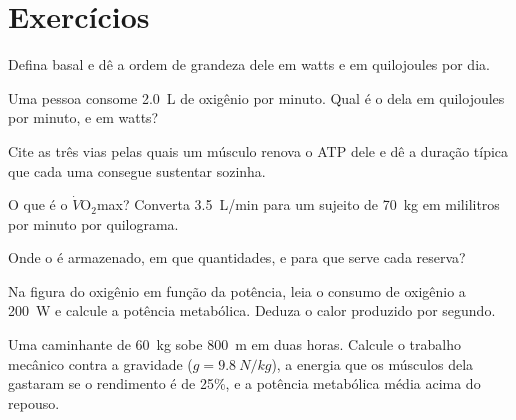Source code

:\section{Exercícios}

\begin{exercise}[$\star$]\label{exo:g10:exercise-and-energy:1}
Defina  basal e dê a ordem de grandeza dele em watts e em
quilojoules por dia.
\end{exercise}

\begin{exercise}[$\star$]\label{exo:g10:exercise-and-energy:2}
Uma pessoa consome \qty{2.0}{L} de oxigênio por minuto. Qual é o  dela em quilojoules por minuto, e em watts?
\end{exercise}

\begin{exercise}[$\star$]\label{exo:g10:exercise-and-energy:3}
Cite as três vias pelas quais um músculo renova o ATP dele e dê a
duração típica que cada uma consegue sustentar sozinha.
\end{exercise}

\begin{exercise}[$\star$]\label{exo:g10:exercise-and-energy:4}
O que é o $\dot V\!\mathrm{O_2}$max? Converta \qty{3.5}{L/min} para um
sujeito de \qty{70}{kg} em mililitros por minuto por quilograma.
\end{exercise}

\begin{exercise}[$\star$]\label{exo:g10:exercise-and-energy:5}
Onde o  é armazenado, em que quantidades, e para que serve
cada reserva?
\end{exercise}

\begin{exercise}[$\star\star$]\label{exo:g10:exercise-and-energy:6}
Na figura do oxigênio em função da potência, leia o consumo de oxigênio
a \qty{200}{W} e calcule a potência metabólica. Deduza o calor
produzido por segundo.
\end{exercise}

\begin{exercise}[$\star\star$]\label{exo:g10:exercise-and-energy:7}
Uma caminhante de \qty{60}{kg} sobe \qty{800}{m} em duas horas.
Calcule o trabalho mecânico contra a gravidade
($g = \qty{9.8}{N/kg}$), a energia que os músculos dela gastaram se o
rendimento é de 25\%, e a potência metabólica média acima do repouso.
\end{exercise}

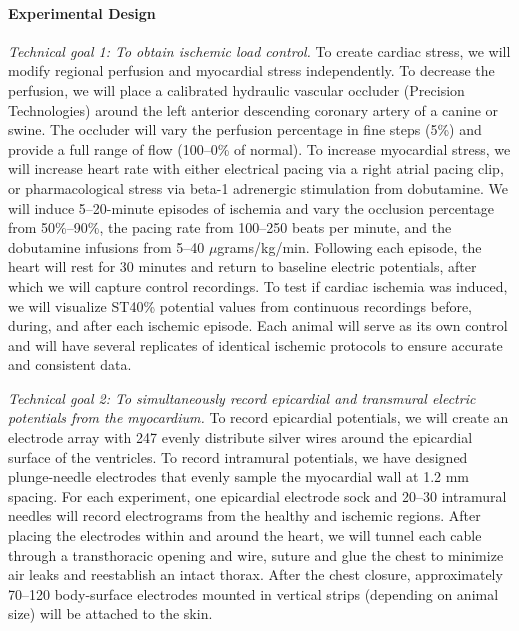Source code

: \paragraph{Experimental Design} \textit{Technical goal 1: To obtain ischemic load
  control.} To create cardiac stress, we will modify regional perfusion and
myocardial stress independently. To decrease the perfusion, we will place a
calibrated hydraulic vascular occluder (Precision Technologies) around the
left anterior descending coronary artery of a canine or swine. The occluder will vary the
perfusion percentage in fine steps (5\%) and provide a full range of flow
(100--0\% of normal). To increase myocardial stress, we will increase heart
rate with either electrical pacing via a right atrial pacing clip, or
pharmacological stress via beta-1 adrenergic stimulation from
dobutamine. We will induce 5--20-minute episodes of ischemia and vary the
occlusion percentage from 50\%--90\%, the pacing rate from 100--250 beats
per minute, and the dobutamine infusions from 5--40
$\mu$grams/kg/min.\cite{BLZ:Man1988} Following each episode, the heart will
rest for 30 minutes and return to baseline electric potentials, after which
we will capture control recordings. To test if cardiac ischemia was
induced, we will visualize ST40\% potential values from continuous
recordings before, during, and after each ischemic episode. Each animal
will serve as its own control and will have several replicates of identical
ischemic protocols to ensure accurate and consistent data.

\textit{Technical goal 2: To simultaneously record epicardial and
  transmural electric potentials from the myocardium.} To record epicardial
potentials, we will create an electrode array with 247 evenly distribute
silver wires around the epicardial surface of the ventricles. To record
intramural potentials, we have designed plunge-needle electrodes that
evenly sample the myocardial wall at 1.2 mm spacing. For each
experiment, one epicardial electrode sock and 20--30 intramural needles
will record electrograms from the healthy and ischemic regions. After
placing the electrodes within and around the heart, we will tunnel each
cable through a transthoracic opening and wire, suture and glue the chest to
minimize air leaks and reestablish an intact thorax. After the chest
closure, approximately 70--120 body-surface electrodes mounted in vertical
strips (depending on animal size) will be attached to the skin.

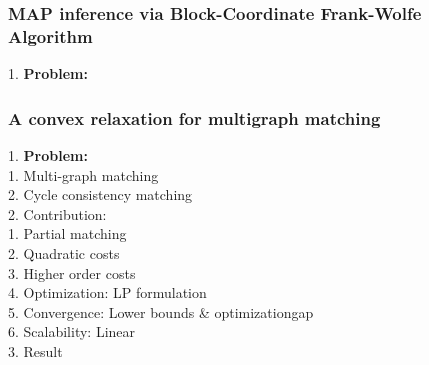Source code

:\subsubsection{MAP inference via Block-Coordinate Frank-Wolfe Algorithm}
    1. {\bf Problem:} \\
\subsubsection{A convex relaxation for multigraph matching}
    1. {\bf Problem:} \\
        1. Multi-graph matching \\
        2. Cycle consistency matching \\
    2. Contribution: \\
        1. Partial matching \\
        2. Quadratic costs \\
        3. Higher order costs \\
        4. Optimization: LP formulation \\
        5. Convergence: Lower bounds \& optimizationgap \\
        6. Scalability: Linear \\
    3. Result \\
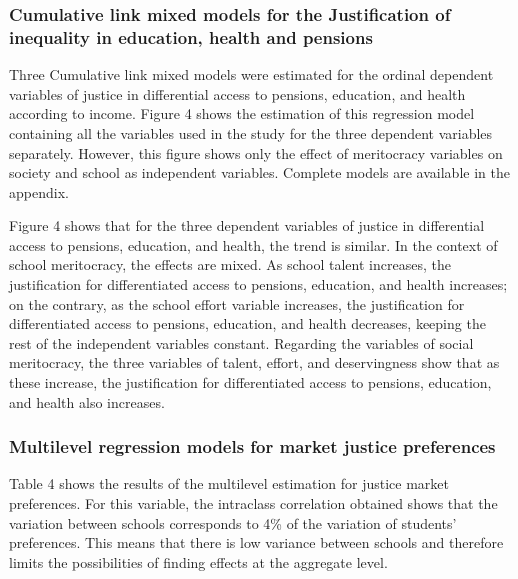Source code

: \documentclass[
  letterpaper,
  DIV=11,
  numbers=noendperiod]{scrartcl}
\begin{document}
\hypertarget{cumulative-link-mixed-models-for-the-justification-of-inequality-in-education-health-and-pensions}{%
\subsubsection{Cumulative link mixed models for the Justification of
inequality in education, health and
pensions}\label{cumulative-link-mixed-models-for-the-justification-of-inequality-in-education-health-and-pensions}}

Three Cumulative link mixed models were estimated for the ordinal
dependent variables of justice in differential access to pensions,
education, and health according to income. Figure 4 shows the estimation
of this regression model containing all the variables used in the study
for the three dependent variables separately. However, this figure shows
only the effect of meritocracy variables on society and school as
independent variables. Complete models are available in the appendix.

Figure 4 shows that for the three dependent variables of justice in
differential access to pensions, education, and health, the trend is
similar. In the context of school meritocracy, the effects are mixed. As
school talent increases, the justification for differentiated access to
pensions, education, and health increases; on the contrary, as the
school effort variable increases, the justification for differentiated
access to pensions, education, and health decreases, keeping the rest of
the independent variables constant. Regarding the variables of social
meritocracy, the three variables of talent, effort, and deservingness
show that as these increase, the justification for differentiated access
to pensions, education, and health also increases.

\hypertarget{multilevel-regression-models-for-market-justice-preferences}{%
\subsubsection{Multilevel regression models for market justice
preferences}\label{multilevel-regression-models-for-market-justice-preferences}}

Table 4 shows the results of the multilevel estimation for justice
market preferences. For this variable, the intraclass correlation
obtained shows that the variation between schools corresponds to 4\% of
the variation of students' preferences. This means that there is low
variance between schools and therefore limits the possibilities of
finding effects at the aggregate level.
\end{document}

——————

PROMPT:
All lines from the start of the entries above through the line containing "Cite as três" must be transcribed exactly, both ends included, and no picture may be copied.

FINISHED TASK:
Source code

:\section{Exercícios}

\begin{exercise}[$\star$]\label{exo:g10:exercise-and-energy:1}
Defina  basal e dê a ordem de grandeza dele em watts e em
quilojoules por dia.
\end{exercise}

\begin{exercise}[$\star$]\label{exo:g10:exercise-and-energy:2}
Uma pessoa consome \qty{2.0}{L} de oxigênio por minuto. Qual é o  dela em quilojoules por minuto, e em watts?
\end{exercise}

\begin{exercise}[$\star$]\label{exo:g10:exercise-and-energy:3}
Cite as três vias pelas quais um músculo renova o ATP dele e dê a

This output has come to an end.